Há o saber teórico que, com mais ou menos termos ou expressões técnicas,
e mais ou menos sucintamente, qualquer especialista nos pode transmitir. Mas
por outro lado há aquela aprendizagem e a sabedoria adquiridas que só pelos
nossos próprios meios são conseguidas. E neste segundo caso, para chegarmos a
determinado conhecimento é preciso termos o coração uns passos á frente em
relação ao cérebro.
Há uns dois anos no Bairro Alto, e já noite alta, entro com a minha
mulher na “Tasca do Chico”. Já tinha sido apresentado o fadista que no momento
dava início à sua actuação (um veterano do Fado vadio, provavelmente já na casa
dos oitenta). A sua voz já nitidamente enfraquecida; A letra já mal se
libertando dos seus lábios… Mas aquele homem estava ali… admiravelmente de
corpo e de alma inteiros.
Que lhe faltasse a voz, que lhe faltassem as palavras… Porque a melodia,
o ritmo e os tons não os deixava nem deixaria para vozes alheias…. Aquele era o
seu momento, o seu tempo, o seu Fado… E ali estava com toda a solenidade e
dignidade... E isto é O Fado…
É assim com a gente do Fado… e assim, nobremente, O Fado se revela.
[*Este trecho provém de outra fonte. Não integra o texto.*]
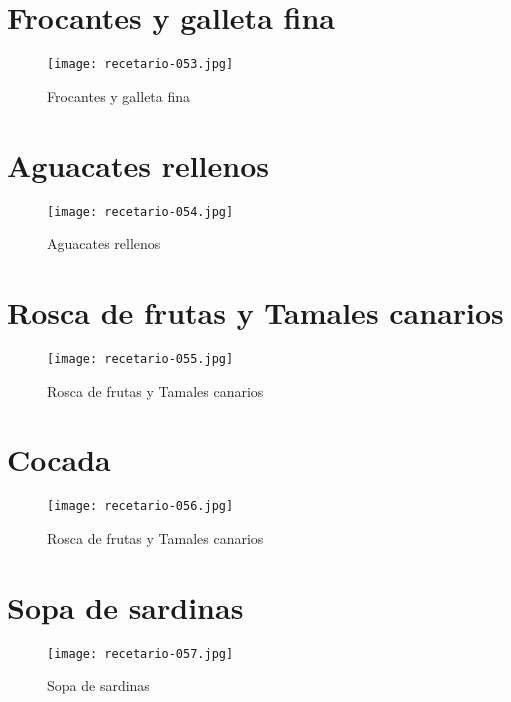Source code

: \documentclass[12pt,letterpaper]{article}
\begin{document}
\newpage

\section{Frocantes y galleta fina}
  \begin{figure}[H]
    \vspace{2pt}
  \texttt{[image: recetario-053.jpg]}
    \caption{Frocantes y galleta fina}
    
  \end{figure}

\newpage

\section{Aguacates rellenos}
  \begin{figure}[H]
    \vspace{2pt}
  \texttt{[image: recetario-054.jpg]}
    \caption{Aguacates rellenos}
    
  \end{figure}

\newpage

\section{Rosca de frutas y Tamales canarios}
  \begin{figure}[H]
    \vspace{2pt}
  \texttt{[image: recetario-055.jpg]}
    \caption{Rosca de frutas y Tamales canarios}
    
  \end{figure}


\newpage

\section{Cocada}
  \begin{figure}[H]
    \vspace{2pt}
  \texttt{[image: recetario-056.jpg]}
    \caption{Rosca de frutas y Tamales canarios}
    
  \end{figure}

\newpage

\section{Sopa de sardinas}
  \begin{figure}[H]
    \vspace{2pt}
  \texttt{[image: recetario-057.jpg]}
    \caption{Sopa de sardinas}
    
  \end{figure}
\end{document}
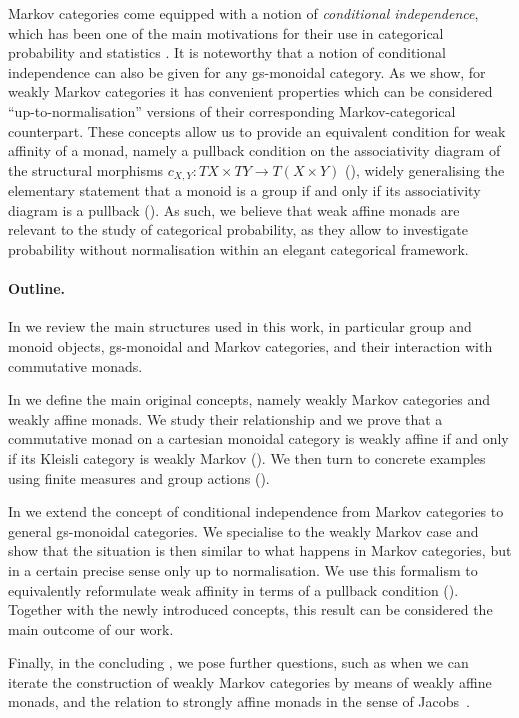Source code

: \documentclass[a4paper,UKenglish,numberwithinsect,cleveref, autoref, thm-restate]{lipics-v2021}
\theoremstyle{plain} %
\theoremstyle{definition} %
\begin{document}
Markov categories come equipped with a notion of \emph{conditional independence}, which has been one of the main motivations for their use in categorical probability and statistics \cite{cho_jacobs_2019,Fritz_2020,fritz2022dseparation}.
It is noteworthy that a notion of conditional independence can also be given for any gs-monoidal category. As we show, for weakly Markov categories it has convenient properties which can be considered ``up-to-normalisation'' versions of their corresponding Markov-categorical counterpart.
%
These concepts allow us to provide an equivalent condition for weak affinity of a monad, namely a pullback condition on the associativity diagram of the structural morphisms $c_{X,Y}:TX\times TY\to T(X\times Y)$ (), widely generalising the elementary statement that a monoid is a group if and only if its associativity diagram is a pullback (). 
%
As such, we believe that weak affine monads are relevant to the study of categorical probability, 
as they allow to investigate probability without normalisation within an elegant categorical framework.

\paragraph*{Outline.}
In  we review the main structures used in this work, in particular group and monoid objects, gs-monoidal and Markov categories, and their interaction with commutative monads.

In  we define the main original concepts, namely weakly Markov categories and weakly affine monads. We study their relationship and we prove that a commutative monad on a cartesian monoidal category is weakly affine if and only if its Kleisli category is weakly Markov ().
We then turn to concrete examples using finite measures and group actions ().

In  we extend the concept of conditional independence from Markov categories to general gs-monoidal categories. We specialise to the weakly Markov case and show that the situation is then similar to what happens in Markov categories, but in a certain precise sense only up to normalisation.
We use this formalism to equivalently reformulate weak affinity in terms of a pullback condition (). Together with the newly introduced concepts, 
this result can be considered the main outcome of our work.

Finally, in the concluding , we pose further questions, such as when we can iterate the construction of weakly Markov categories by means of weakly affine monads, and the relation to strongly affine monads in the sense of Jacobs~\cite{Jacobs16}. 
\end{document}
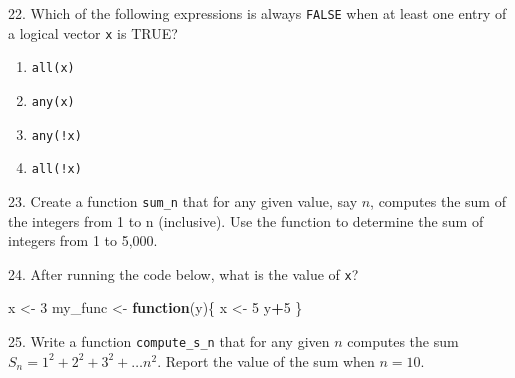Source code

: \documentclass[
]{article}
\newenvironment{Shaded}{\begin{snugshade}}{\end{snugshade}}
\newcommand{\ControlFlowTok}[1]{\textcolor[rgb]{0.13,0.29,0.53}{\textbf{#1}}}
\newcommand{\DecValTok}[1]{\textcolor[rgb]{0.00,0.00,0.81}{#1}}
\newcommand{\NormalTok}[1]{#1}
\newcommand{\OtherTok}[1]{\textcolor[rgb]{0.56,0.35,0.01}{#1}}
\newcommand{\SpecialCharTok}[1]{\textcolor[rgb]{0.81,0.36,0.00}{\textbf{#1}}}
\providecommand{\tightlist}{%
  \setlength{\itemsep}{0pt}\setlength{\parskip}{0pt}}
\begin{document}
22. Which of the following expressions is always \texttt{FALSE} when at
least one entry of a logical vector \texttt{x} is TRUE?

\begin{enumerate}
\def\labelenumi{\alph{enumi}.}
\tightlist
\item
  \texttt{all(x)}
\item
  \texttt{any(x)}
\item
  \texttt{any(!x)}
\item
  \texttt{all(!x)}
\end{enumerate}

23. Create a function \texttt{sum\_n} that for any given value, say
\(n\), computes the sum of the integers from 1 to n (inclusive). Use the
function to determine the sum of integers from 1 to 5,000.

24. After running the code below, what is the value of \texttt{x}?

\begin{Shaded}
\begin{Highlighting}[]
\NormalTok{x }\OtherTok{\textless{}{-}} \DecValTok{3}
\NormalTok{my\_func }\OtherTok{\textless{}{-}} \ControlFlowTok{function}\NormalTok{(y)\{}
\NormalTok{  x }\OtherTok{\textless{}{-}} \DecValTok{5}
\NormalTok{  y}\SpecialCharTok{+}\DecValTok{5}
\NormalTok{\}}
\end{Highlighting}
\end{Shaded}

25. Write a function \texttt{compute\_s\_n} that for any given \(n\)
computes the sum \(S_n = 1^2 + 2^2 + 3^2 + \dots n^2\). Report the value
of the sum when \(n=10\).
\end{document}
Meses atrás em Alfama eu à conversa com um jovem fadista (fadista e poeta)
de grande talento, que tempos antes na Mouraria tive o privilégio de conhecer,
de nome David Gonçalves, a determinada altura disse-lhe:
– “David, não sei se sabes que
sou Alfacinha de gema...”.
Ele olha-me (de facto não me lembrava se já lho tinha dito… e pareceu-me
todavia que reagira com surpresa). E ele pergunta-me:
– “E os teus pais são também alfacinhas?”
Respondi-lhe:
– “Os meus pais não (não eram)…”
E o David então:
– “Assim sendo, se os teus pais não nasceram em Lisboa, tu sim: alfacinha... mas não de gema”.
Um esclarecimento que não me fez feliz. Mas era a verdade.
Esmoreci, mas agradeci ao David o ter-me elucidado de uma questão que de todo era do meu interesse.
Recuperei daquela espécie de desgosto. Pois o mais importante era
continuar-me a sentir alfacinha de gema apesar de tecnicamente não ser alfacinha.